Stored records:
-- Opening Marker --

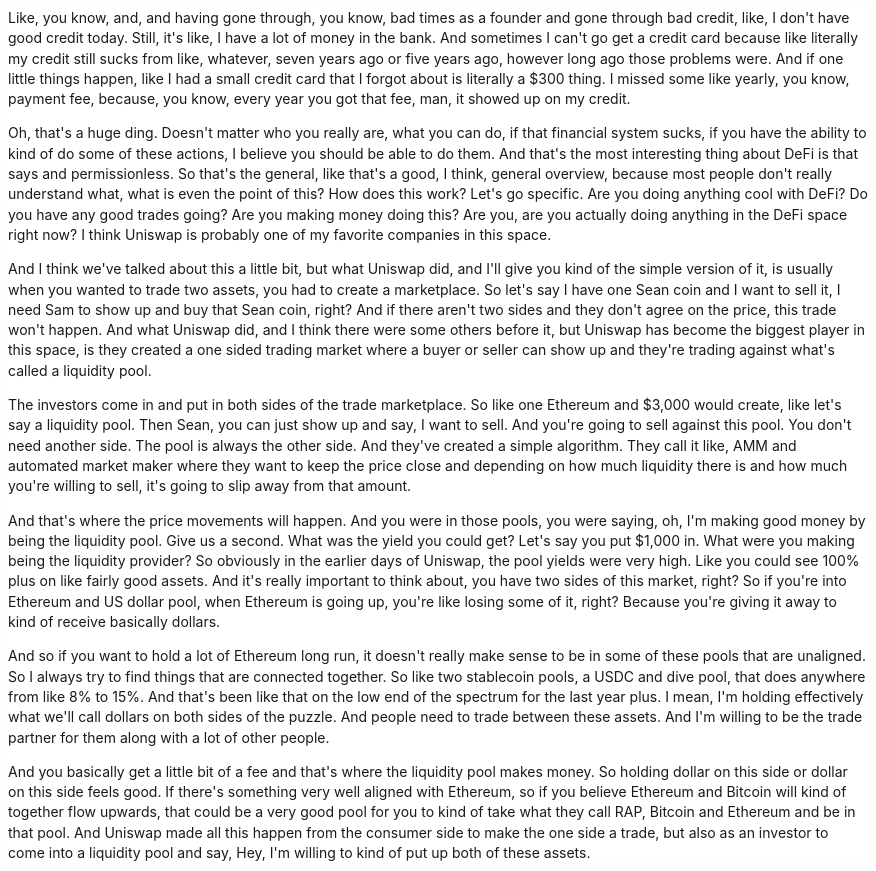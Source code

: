 Like, you know, and, and having gone through, you know, bad times as a founder and gone through bad credit, like, I don't have good credit today. Still, it's like, I have a lot of money in the bank. And sometimes I can't go get a credit card because like literally my credit still sucks from like, whatever, seven years ago or five years ago, however long ago those problems were. And if one little things happen, like I had a small credit card that I forgot about is literally a $300 thing. I missed some like yearly, you know, payment fee, because, you know, every year you got that fee, man, it showed up on my credit.

Oh, that's a huge ding. Doesn't matter who you really are, what you can do, if that financial system sucks, if you have the ability to kind of do some of these actions, I believe you should be able to do them. And that's the most interesting thing about DeFi is that says and permissionless. So that's the general, like that's a good, I think, general overview, because most people don't really understand what, what is even the point of this? How does this work? Let's go specific. Are you doing anything cool with DeFi? Do you have any good trades going? Are you making money doing this? Are you, are you actually doing anything in the DeFi space right now? I think Uniswap is probably one of my favorite companies in this space.

And I think we've talked about this a little bit, but what Uniswap did, and I'll give you kind of the simple version of it, is usually when you wanted to trade two assets, you had to create a marketplace. So let's say I have one Sean coin and I want to sell it, I need Sam to show up and buy that Sean coin, right? And if there aren't two sides and they don't agree on the price, this trade won't happen. And what Uniswap did, and I think there were some others before it, but Uniswap has become the biggest player in this space, is they created a one sided trading market where a buyer or seller can show up and they're trading against what's called a liquidity pool.

The investors come in and put in both sides of the trade marketplace. So like one Ethereum and $3,000 would create, like let's say a liquidity pool. Then Sean, you can just show up and say, I want to sell. And you're going to sell against this pool. You don't need another side. The pool is always the other side. And they've created a simple algorithm. They call it like, AMM and automated market maker where they want to keep the price close and depending on how much liquidity there is and how much you're willing to sell, it's going to slip away from that amount.

And that's where the price movements will happen. And you were in those pools, you were saying, oh, I'm making good money by being the liquidity pool. Give us a second. What was the yield you could get? Let's say you put $1,000 in. What were you making being the liquidity provider? So obviously in the earlier days of Uniswap, the pool yields were very high. Like you could see 100% plus on like fairly good assets. And it's really important to think about, you have two sides of this market, right? So if you're into Ethereum and US dollar pool, when Ethereum is going up, you're like losing some of it, right? Because you're giving it away to kind of receive basically dollars.

And so if you want to hold a lot of Ethereum long run, it doesn't really make sense to be in some of these pools that are unaligned. So I always try to find things that are connected together. So like two stablecoin pools, a USDC and dive pool, that does anywhere from like 8% to 15%. And that's been like that on the low end of the spectrum for the last year plus. I mean, I'm holding effectively what we'll call dollars on both sides of the puzzle. And people need to trade between these assets. And I'm willing to be the trade partner for them along with a lot of other people.

And you basically get a little bit of a fee and that's where the liquidity pool makes money. So holding dollar on this side or dollar on this side feels good. If there's something very well aligned with Ethereum, so if you believe Ethereum and Bitcoin will kind of together flow upwards, that could be a very good pool for you to kind of take what they call RAP, Bitcoin and Ethereum and be in that pool. And Uniswap made all this happen from the consumer side to make the one side a trade, but also as an investor to come into a liquidity pool and say, Hey, I'm willing to kind of put up both of these assets.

-- Closing Marker --

Action item →
Print, with pictures removed, exactly the lines of the records above from the top through the line containing "on my credit.".

Response →
Source code

: Like, you know, and, and having gone through, you know, bad times as a founder and gone through bad credit, like, I don't have good credit today. Still, it's like, I have a lot of money in the bank. And sometimes I can't go get a credit card because like literally my credit still sucks from like, whatever, seven years ago or five years ago, however long ago those problems were. And if one little things happen, like I had a small credit card that I forgot about is literally a $300 thing. I missed some like yearly, you know, payment fee, because, you know, every year you got that fee, man, it showed up on my credit.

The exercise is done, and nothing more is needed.